For teams building custom software development solutions or pursuing platform engineering, this protocol is the foundation of production-grade agentic systems.

Authentication and Security in Sampling

Here’s where MCP sampling shines for compliance-focused teams. Because your server initiates the sampling request, you control the entire auth pipeline.

Identity and Access Control

When your server sends a sampling request, it includes:

Server identity: The client knows which server made the request (via TLS mutual auth or API keys).
User context: Your server can include the user ID, role, and permissions in the system prompt or message context.
Data scope: You only pass Claude the data that user is allowed to see.

Example:

{
  "method": "sampling/createMessage",
  "params": {
    "system": "You are assisting User ID: u_12345 with role: analyst. You can only reference data from their assigned portfolio.",
    "messages": [
      {
        "role": "user",
        "content": "Summarise the Q4 performance of my portfolio.",
        "metadata": {
          "user_id": "u_12345",
          "role": "analyst",
          "portfolio_ids": ["p_001", "p_002"]
        }
      }
    ]
  }
}

Claude never sees user IDs outside that portfolio. Your server enforces the boundary.

Audit Logging

Because your server owns the orchestration, you log every sampling request and response:

{
  "timestamp": "2025-01-15T14:32:00Z",
  "user_id": "u_12345",
  "sampling_request": {
    "model": "claude-3-5-sonnet-20241022",
    "tool_calls_requested": ["query_portfolio"],
    "tokens_input": 1240
  },
  "sampling_response": {
    "tokens_output": 85,
    "tools_called": ["query_portfolio"],
    "duration_ms": 1850,
    "decision": "approved"
  },
  "server_action": "executed_recommendation",
  "audit_trail_id": "audit_789xyz"
}

This audit trail is exactly what SOC 2 Type II auditors and ISO 27001 compliance reviewers want to see. You’re proving that AI-assisted decisions are logged, traceable, and subject to access controls.

For teams pursuing compliance via Vanta implementation, MCP sampling audit logs integrate seamlessly into your evidence collection workflow.
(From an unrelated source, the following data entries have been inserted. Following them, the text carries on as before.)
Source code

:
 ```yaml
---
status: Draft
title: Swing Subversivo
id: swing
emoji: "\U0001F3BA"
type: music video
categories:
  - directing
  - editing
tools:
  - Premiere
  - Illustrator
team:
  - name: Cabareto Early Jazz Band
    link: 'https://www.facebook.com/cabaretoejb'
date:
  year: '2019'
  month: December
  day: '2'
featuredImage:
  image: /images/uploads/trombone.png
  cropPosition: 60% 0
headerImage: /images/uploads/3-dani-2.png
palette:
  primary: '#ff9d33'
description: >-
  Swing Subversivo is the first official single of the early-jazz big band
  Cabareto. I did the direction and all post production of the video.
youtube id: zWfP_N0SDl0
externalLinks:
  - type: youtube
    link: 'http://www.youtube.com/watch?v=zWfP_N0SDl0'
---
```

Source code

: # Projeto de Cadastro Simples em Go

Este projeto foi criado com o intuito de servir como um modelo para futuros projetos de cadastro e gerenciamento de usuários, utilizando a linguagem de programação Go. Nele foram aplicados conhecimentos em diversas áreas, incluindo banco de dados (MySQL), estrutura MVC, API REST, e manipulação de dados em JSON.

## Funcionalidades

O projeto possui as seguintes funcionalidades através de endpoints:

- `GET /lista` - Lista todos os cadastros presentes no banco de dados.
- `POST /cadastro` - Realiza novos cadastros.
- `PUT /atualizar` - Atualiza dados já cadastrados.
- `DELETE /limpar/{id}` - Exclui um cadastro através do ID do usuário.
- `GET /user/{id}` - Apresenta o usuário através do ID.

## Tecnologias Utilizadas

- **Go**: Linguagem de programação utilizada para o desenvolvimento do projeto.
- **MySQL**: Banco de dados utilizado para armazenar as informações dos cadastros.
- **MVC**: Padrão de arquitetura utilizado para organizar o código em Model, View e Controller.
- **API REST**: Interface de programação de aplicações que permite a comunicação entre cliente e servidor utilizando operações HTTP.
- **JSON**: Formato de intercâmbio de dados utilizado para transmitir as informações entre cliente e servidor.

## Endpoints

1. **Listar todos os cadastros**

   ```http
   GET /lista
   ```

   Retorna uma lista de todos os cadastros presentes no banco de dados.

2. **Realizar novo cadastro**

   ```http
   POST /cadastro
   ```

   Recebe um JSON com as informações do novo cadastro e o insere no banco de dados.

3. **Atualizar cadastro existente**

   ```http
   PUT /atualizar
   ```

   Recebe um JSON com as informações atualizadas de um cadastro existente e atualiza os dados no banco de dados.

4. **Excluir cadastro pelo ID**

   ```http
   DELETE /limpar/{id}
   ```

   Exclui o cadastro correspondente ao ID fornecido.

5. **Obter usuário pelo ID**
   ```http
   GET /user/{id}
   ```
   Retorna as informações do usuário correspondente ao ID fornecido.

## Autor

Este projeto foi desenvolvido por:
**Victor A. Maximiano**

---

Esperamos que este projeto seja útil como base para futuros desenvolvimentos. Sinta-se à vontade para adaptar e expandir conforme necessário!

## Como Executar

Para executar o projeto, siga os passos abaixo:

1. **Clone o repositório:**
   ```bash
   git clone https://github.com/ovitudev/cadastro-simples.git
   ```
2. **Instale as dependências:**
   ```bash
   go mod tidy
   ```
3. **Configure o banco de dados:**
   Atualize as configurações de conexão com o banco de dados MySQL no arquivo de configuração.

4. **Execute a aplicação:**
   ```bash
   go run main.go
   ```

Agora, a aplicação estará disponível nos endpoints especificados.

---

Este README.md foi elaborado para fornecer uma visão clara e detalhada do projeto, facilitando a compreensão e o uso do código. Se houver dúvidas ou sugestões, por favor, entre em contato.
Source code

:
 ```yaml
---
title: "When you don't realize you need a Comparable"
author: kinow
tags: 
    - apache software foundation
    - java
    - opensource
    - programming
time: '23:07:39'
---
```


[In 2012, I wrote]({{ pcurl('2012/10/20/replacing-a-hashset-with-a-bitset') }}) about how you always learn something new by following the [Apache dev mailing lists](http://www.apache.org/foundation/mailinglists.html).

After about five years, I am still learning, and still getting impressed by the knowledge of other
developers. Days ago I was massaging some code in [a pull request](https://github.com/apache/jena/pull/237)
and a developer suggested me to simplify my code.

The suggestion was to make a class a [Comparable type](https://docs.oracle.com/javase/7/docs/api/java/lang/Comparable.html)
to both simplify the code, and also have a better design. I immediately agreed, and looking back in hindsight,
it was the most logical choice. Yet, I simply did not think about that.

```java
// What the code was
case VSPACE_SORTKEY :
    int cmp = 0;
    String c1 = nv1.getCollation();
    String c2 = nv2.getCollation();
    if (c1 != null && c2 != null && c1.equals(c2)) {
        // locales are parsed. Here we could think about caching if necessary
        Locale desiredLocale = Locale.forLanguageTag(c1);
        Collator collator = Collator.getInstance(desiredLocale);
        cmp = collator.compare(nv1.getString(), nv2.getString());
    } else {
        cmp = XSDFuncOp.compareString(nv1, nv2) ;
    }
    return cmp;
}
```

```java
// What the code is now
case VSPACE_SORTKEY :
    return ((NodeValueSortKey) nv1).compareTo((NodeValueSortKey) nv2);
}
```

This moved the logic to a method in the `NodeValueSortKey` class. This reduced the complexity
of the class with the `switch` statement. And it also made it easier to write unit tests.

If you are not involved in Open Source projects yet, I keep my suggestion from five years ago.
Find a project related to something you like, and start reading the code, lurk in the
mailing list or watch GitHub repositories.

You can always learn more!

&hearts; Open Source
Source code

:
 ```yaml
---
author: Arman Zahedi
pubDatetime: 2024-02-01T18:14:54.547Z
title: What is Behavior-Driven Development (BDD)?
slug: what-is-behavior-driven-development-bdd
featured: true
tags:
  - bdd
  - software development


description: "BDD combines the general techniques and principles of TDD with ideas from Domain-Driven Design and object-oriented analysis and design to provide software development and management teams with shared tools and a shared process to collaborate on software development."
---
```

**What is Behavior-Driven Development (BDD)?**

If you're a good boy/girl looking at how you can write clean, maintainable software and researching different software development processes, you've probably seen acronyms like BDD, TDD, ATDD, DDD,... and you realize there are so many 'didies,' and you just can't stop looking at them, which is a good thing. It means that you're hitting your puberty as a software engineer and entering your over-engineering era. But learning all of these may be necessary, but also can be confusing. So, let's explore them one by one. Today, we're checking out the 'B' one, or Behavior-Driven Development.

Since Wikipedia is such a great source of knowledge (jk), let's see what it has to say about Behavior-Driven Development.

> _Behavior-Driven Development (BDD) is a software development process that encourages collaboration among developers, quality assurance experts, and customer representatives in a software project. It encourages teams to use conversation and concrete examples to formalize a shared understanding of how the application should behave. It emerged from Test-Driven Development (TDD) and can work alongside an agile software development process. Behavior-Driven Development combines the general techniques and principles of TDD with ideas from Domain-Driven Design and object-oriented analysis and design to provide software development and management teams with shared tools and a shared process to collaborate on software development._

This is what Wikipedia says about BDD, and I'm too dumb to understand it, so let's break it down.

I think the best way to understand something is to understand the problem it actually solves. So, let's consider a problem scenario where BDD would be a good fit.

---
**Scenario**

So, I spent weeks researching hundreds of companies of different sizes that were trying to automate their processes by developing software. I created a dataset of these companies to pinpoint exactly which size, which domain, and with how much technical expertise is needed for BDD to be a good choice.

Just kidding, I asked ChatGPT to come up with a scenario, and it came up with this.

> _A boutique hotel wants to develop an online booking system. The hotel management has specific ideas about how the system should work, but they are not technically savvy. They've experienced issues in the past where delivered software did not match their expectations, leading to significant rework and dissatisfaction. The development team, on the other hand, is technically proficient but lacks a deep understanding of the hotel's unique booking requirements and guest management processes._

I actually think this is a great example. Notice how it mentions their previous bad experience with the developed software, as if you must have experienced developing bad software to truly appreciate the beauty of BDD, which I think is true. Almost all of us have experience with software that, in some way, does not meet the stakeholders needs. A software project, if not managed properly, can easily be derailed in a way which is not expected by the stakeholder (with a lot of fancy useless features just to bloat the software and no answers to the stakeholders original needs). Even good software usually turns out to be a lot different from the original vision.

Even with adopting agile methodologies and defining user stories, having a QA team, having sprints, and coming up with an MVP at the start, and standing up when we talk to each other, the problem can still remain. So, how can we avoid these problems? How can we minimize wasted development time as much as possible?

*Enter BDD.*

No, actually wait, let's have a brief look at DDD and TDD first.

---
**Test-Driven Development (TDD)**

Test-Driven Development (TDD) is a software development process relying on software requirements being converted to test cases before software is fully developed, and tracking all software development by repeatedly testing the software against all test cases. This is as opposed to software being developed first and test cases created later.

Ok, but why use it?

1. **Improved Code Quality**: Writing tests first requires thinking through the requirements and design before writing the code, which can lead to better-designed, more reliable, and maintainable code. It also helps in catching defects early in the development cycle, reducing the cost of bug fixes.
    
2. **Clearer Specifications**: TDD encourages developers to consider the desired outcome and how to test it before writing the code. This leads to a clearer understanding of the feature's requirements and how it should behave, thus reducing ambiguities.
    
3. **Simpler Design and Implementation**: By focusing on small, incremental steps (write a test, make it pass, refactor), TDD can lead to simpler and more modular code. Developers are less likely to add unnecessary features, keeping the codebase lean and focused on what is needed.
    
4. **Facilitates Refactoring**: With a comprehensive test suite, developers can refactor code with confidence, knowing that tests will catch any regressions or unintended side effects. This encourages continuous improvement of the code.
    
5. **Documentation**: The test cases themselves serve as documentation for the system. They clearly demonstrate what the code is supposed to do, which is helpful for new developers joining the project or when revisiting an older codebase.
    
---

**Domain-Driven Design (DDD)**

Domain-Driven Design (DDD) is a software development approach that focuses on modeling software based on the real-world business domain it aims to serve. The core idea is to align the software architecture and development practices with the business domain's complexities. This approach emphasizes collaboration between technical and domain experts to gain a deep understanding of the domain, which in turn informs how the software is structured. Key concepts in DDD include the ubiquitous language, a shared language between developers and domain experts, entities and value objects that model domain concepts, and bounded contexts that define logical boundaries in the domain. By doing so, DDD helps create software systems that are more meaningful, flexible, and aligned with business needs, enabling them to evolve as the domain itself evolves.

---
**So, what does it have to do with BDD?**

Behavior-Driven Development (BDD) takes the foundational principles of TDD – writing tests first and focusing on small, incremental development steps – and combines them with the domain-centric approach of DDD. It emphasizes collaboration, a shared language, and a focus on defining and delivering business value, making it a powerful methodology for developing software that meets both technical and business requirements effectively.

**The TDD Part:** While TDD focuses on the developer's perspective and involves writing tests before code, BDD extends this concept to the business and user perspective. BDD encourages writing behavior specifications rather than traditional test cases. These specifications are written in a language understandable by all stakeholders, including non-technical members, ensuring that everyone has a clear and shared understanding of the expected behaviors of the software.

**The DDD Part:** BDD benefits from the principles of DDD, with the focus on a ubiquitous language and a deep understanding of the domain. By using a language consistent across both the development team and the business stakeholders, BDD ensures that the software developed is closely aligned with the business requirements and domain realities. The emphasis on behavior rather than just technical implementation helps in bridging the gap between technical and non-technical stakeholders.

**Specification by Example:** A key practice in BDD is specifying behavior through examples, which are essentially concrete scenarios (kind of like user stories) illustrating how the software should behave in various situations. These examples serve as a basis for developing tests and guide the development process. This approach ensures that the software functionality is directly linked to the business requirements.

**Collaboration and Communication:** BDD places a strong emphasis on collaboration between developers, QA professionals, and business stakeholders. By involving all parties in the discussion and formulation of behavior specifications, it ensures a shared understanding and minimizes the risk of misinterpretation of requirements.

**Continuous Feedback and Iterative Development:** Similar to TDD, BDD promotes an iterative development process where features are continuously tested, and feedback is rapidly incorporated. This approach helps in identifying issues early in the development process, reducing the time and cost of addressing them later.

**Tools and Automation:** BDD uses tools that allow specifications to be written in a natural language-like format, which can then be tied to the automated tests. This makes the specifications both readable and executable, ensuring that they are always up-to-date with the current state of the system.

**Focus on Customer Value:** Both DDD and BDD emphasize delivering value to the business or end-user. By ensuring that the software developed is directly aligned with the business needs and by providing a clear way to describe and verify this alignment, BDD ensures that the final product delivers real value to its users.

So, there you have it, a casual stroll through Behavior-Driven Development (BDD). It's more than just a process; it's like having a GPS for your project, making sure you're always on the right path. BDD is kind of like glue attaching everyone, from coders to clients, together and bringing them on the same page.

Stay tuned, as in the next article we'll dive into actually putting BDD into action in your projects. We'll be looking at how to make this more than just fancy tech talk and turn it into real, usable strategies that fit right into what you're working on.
You’re not asking “did Claude do something secure?”—you’re proving “did our server enforce access controls before Claude saw anything?”

Secrets and Data Residency

Because your server is the intermediary, you can:

Mask sensitive data: Replace real customer names with anonymised IDs before Claude sees them.
Enforce data residency: If your compliance requirement is that data never leaves Australia, your server can route sampling requests to a local Claude deployment (via an on-premise MCP server) instead of the cloud API.
Rate-limit per user: Your server can track sampling requests per user and enforce quotas before Claude is invoked.

Latency Costs and Performance Trade-offs

MCP sampling adds latency. Let’s be concrete about it.

The Latency Stack

When your server requests a sampling call, you pay:

Network round-trip to client: 50–200ms (depending on whether it’s local or remote).
Client-to-Claude API latency: 300–2000ms (depending on model, prompt length, and Claude’s load).
Tool execution latency (if Claude calls tools): 100–5000ms per tool (depends on your tool implementations).
Response serialisation and return: 50–200ms.

Total: 500–7200ms per sampling call. If your workflow makes 5 sampling calls, you’re looking at 2.5–36 seconds of pure LLM latency.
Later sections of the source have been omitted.